Ein bekanntes Reisebusunternehmen aus Istanbul bot pro 500 Dollar, die in Lira umgetauscht werden, eine Freifahrt zu einem beliebigen Ziel an. "Wir haben es mit einem Wirtschaftsputsch zu tun. Deshalb haben wir uns auf den Befehl unseres Präsidenten überlegt, wie wir ihn mit unserem Unternehmen unterstützen können", erklärte jüngst der Metro-Geschäftsführer Erdal Öztürk in einem Beitrag des Fernsehsenders Arte.

Bedrohung für Erdogan

Geholfen haben all diese Maßnahmen nicht. Die Schulden des türkischen Staates und der Unternehmen sind überwiegend in Dollar oder in Euro berechnet, die Schuldenlast nimmt also durch den Wertverlust der Lira immer weiter zu. Erdogans AKP war für viele Wähler aufgrund des wirtschaftlichen Erfolgs der Türkei in den letzten zwei Jahrzehnten attraktiv. Die Zuschreibung wirtschaftlicher Kompetenz bekommt nun Risse, und damit auch das Machtfundament Erdogans. Das macht die Lage für den Präsidenten so gefährlich. Gegenwind kommt auch aus der eigenen Partei, schon länger wird über eine Abspaltung von wirtschaftsliberalen Kräften in der AKP und über eine Parteineugründung spekuliert.

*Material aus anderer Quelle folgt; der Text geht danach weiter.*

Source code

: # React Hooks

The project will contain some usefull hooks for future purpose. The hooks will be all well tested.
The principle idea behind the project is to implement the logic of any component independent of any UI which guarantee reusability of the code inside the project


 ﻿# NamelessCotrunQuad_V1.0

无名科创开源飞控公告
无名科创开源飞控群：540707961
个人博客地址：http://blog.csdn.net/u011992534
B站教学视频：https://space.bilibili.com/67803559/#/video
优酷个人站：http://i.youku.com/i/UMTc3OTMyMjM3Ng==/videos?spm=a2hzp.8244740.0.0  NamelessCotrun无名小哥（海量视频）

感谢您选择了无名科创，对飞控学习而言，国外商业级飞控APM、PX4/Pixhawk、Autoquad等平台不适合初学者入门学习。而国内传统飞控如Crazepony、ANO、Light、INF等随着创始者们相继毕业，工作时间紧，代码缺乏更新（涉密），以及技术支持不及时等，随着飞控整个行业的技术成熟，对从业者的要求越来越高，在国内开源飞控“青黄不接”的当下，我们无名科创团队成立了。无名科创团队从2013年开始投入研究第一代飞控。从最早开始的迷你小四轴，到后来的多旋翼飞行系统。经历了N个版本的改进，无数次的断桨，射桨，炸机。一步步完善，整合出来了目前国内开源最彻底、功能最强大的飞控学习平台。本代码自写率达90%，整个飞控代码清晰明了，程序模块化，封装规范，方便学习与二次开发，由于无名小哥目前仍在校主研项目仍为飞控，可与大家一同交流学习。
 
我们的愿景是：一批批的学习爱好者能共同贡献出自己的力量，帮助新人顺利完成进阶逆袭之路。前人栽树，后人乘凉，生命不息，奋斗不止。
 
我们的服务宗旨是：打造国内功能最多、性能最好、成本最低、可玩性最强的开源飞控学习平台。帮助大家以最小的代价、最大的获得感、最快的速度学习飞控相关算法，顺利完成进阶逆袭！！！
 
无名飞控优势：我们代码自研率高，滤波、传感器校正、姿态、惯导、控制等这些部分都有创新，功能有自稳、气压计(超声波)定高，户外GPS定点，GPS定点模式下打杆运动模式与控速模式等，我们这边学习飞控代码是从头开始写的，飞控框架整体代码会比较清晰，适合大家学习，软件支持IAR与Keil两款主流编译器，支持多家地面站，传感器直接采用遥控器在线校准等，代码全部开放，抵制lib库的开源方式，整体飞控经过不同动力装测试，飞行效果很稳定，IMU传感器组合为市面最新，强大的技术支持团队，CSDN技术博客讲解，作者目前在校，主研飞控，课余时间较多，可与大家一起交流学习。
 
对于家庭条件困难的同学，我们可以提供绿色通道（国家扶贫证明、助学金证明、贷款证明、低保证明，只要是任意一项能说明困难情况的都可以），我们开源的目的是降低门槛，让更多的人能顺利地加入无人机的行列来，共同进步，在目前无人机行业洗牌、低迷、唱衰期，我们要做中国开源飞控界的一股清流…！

Bleibt die Krise, könnte Erdogan Probleme bekommen. "Der Präsident gibt dem Ausland die Schuld, aber auch die türkische Regierung hat sehr viel falsch gemacht", sagt die 45-jährige Gülsen. "Es profitieren gerade nur die Menschen, die Waren ins Ausland verkaufen oder vom Tourismus leben", sagt sie. "Ich habe AKP gewählt, aber wenn es mit der Wirtschaft nicht besser wird, braucht die Türkei vielleicht einen anderen Präsidenten."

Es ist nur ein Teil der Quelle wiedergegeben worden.